───── Information given

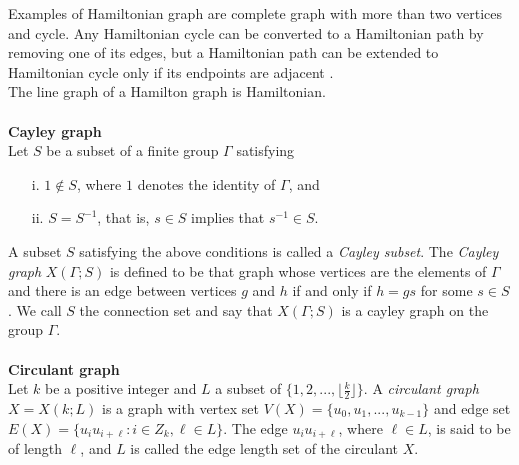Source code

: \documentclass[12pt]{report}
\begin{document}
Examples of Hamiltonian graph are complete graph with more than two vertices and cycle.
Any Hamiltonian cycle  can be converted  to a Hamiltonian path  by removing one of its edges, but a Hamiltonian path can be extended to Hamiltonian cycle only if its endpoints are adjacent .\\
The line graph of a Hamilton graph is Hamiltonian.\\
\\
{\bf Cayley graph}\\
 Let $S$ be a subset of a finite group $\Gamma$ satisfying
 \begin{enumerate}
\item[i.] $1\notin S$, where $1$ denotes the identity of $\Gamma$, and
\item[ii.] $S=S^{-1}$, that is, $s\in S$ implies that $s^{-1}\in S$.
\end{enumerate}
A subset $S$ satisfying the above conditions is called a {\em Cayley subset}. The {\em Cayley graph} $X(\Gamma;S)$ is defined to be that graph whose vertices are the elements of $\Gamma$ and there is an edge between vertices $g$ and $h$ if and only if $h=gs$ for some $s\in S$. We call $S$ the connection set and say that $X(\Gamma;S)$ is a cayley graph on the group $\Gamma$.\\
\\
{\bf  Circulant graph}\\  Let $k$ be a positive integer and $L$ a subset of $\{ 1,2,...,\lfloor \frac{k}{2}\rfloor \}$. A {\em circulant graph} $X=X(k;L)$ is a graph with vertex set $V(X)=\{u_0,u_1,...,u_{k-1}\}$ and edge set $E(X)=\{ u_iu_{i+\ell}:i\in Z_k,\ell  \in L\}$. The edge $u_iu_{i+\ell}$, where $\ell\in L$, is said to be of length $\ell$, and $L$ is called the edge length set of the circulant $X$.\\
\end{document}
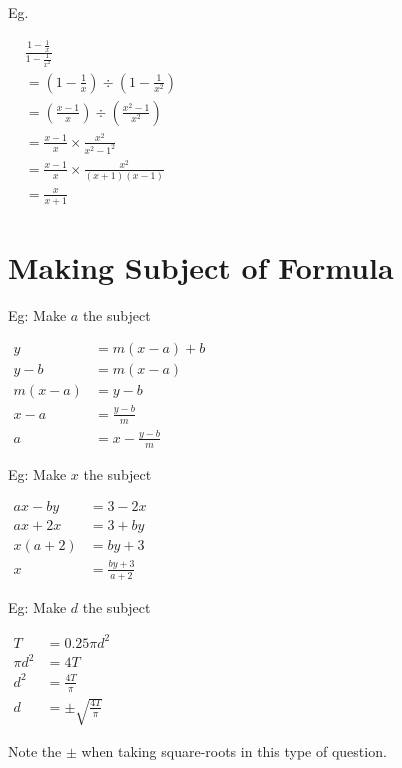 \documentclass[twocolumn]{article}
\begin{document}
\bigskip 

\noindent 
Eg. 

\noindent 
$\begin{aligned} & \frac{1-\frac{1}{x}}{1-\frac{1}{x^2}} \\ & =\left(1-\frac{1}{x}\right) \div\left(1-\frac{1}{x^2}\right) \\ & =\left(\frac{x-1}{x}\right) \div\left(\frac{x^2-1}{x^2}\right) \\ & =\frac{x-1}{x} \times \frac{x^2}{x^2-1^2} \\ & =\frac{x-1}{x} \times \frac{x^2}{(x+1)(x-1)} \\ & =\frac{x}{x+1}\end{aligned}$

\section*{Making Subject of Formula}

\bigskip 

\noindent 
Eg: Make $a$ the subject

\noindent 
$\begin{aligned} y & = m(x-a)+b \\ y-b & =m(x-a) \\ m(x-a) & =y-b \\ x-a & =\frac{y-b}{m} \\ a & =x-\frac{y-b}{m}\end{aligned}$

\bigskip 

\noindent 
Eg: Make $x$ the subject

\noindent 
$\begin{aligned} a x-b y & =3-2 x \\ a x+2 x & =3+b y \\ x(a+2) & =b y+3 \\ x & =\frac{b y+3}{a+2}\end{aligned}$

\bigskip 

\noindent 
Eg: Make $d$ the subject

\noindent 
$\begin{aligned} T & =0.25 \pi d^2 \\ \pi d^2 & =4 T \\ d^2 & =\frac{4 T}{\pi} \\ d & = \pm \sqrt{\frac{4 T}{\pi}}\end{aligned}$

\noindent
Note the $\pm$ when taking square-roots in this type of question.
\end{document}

──────────

About this exercise: The entries above should be written out in full, and any picture in them left out.

Task solution:
Source code

: \documentclass[12pt]{report}
\begin{document}
Examples of Hamiltonian graph are complete graph with more than two vertices and cycle.
Any Hamiltonian cycle  can be converted  to a Hamiltonian path  by removing one of its edges, but a Hamiltonian path can be extended to Hamiltonian cycle only if its endpoints are adjacent .\\
The line graph of a Hamilton graph is Hamiltonian.\\
\\
{\bf Cayley graph}\\
 Let $S$ be a subset of a finite group $\Gamma$ satisfying
 \begin{enumerate}
\item[i.] $1\notin S$, where $1$ denotes the identity of $\Gamma$, and
\item[ii.] $S=S^{-1}$, that is, $s\in S$ implies that $s^{-1}\in S$.
\end{enumerate}
A subset $S$ satisfying the above conditions is called a {\em Cayley subset}. The {\em Cayley graph} $X(\Gamma;S)$ is defined to be that graph whose vertices are the elements of $\Gamma$ and there is an edge between vertices $g$ and $h$ if and only if $h=gs$ for some $s\in S$. We call $S$ the connection set and say that $X(\Gamma;S)$ is a cayley graph on the group $\Gamma$.\\
\\
{\bf  Circulant graph}\\  Let $k$ be a positive integer and $L$ a subset of $\{ 1,2,...,\lfloor \frac{k}{2}\rfloor \}$. A {\em circulant graph} $X=X(k;L)$ is a graph with vertex set $V(X)=\{u_0,u_1,...,u_{k-1}\}$ and edge set $E(X)=\{ u_iu_{i+\ell}:i\in Z_k,\ell  \in L\}$. The edge $u_iu_{i+\ell}$, where $\ell\in L$, is said to be of length $\ell$, and $L$ is called the edge length set of the circulant $X$.\\
\end{document}
 \documentclass[twocolumn]{article}
\begin{document}
\bigskip 

\noindent 
Eg. 

\noindent 
$\begin{aligned} & \frac{1-\frac{1}{x}}{1-\frac{1}{x^2}} \\ & =\left(1-\frac{1}{x}\right) \div\left(1-\frac{1}{x^2}\right) \\ & =\left(\frac{x-1}{x}\right) \div\left(\frac{x^2-1}{x^2}\right) \\ & =\frac{x-1}{x} \times \frac{x^2}{x^2-1^2} \\ & =\frac{x-1}{x} \times \frac{x^2}{(x+1)(x-1)} \\ & =\frac{x}{x+1}\end{aligned}$

\section*{Making Subject of Formula}

\bigskip 

\noindent 
Eg: Make $a$ the subject

\noindent 
$\begin{aligned} y & = m(x-a)+b \\ y-b & =m(x-a) \\ m(x-a) & =y-b \\ x-a & =\frac{y-b}{m} \\ a & =x-\frac{y-b}{m}\end{aligned}$

\bigskip 

\noindent 
Eg: Make $x$ the subject

\noindent 
$\begin{aligned} a x-b y & =3-2 x \\ a x+2 x & =3+b y \\ x(a+2) & =b y+3 \\ x & =\frac{b y+3}{a+2}\end{aligned}$

\bigskip 

\noindent 
Eg: Make $d$ the subject

\noindent 
$\begin{aligned} T & =0.25 \pi d^2 \\ \pi d^2 & =4 T \\ d^2 & =\frac{4 T}{\pi} \\ d & = \pm \sqrt{\frac{4 T}{\pi}}\end{aligned}$

\noindent
Note the $\pm$ when taking square-roots in this type of question.
\end{document}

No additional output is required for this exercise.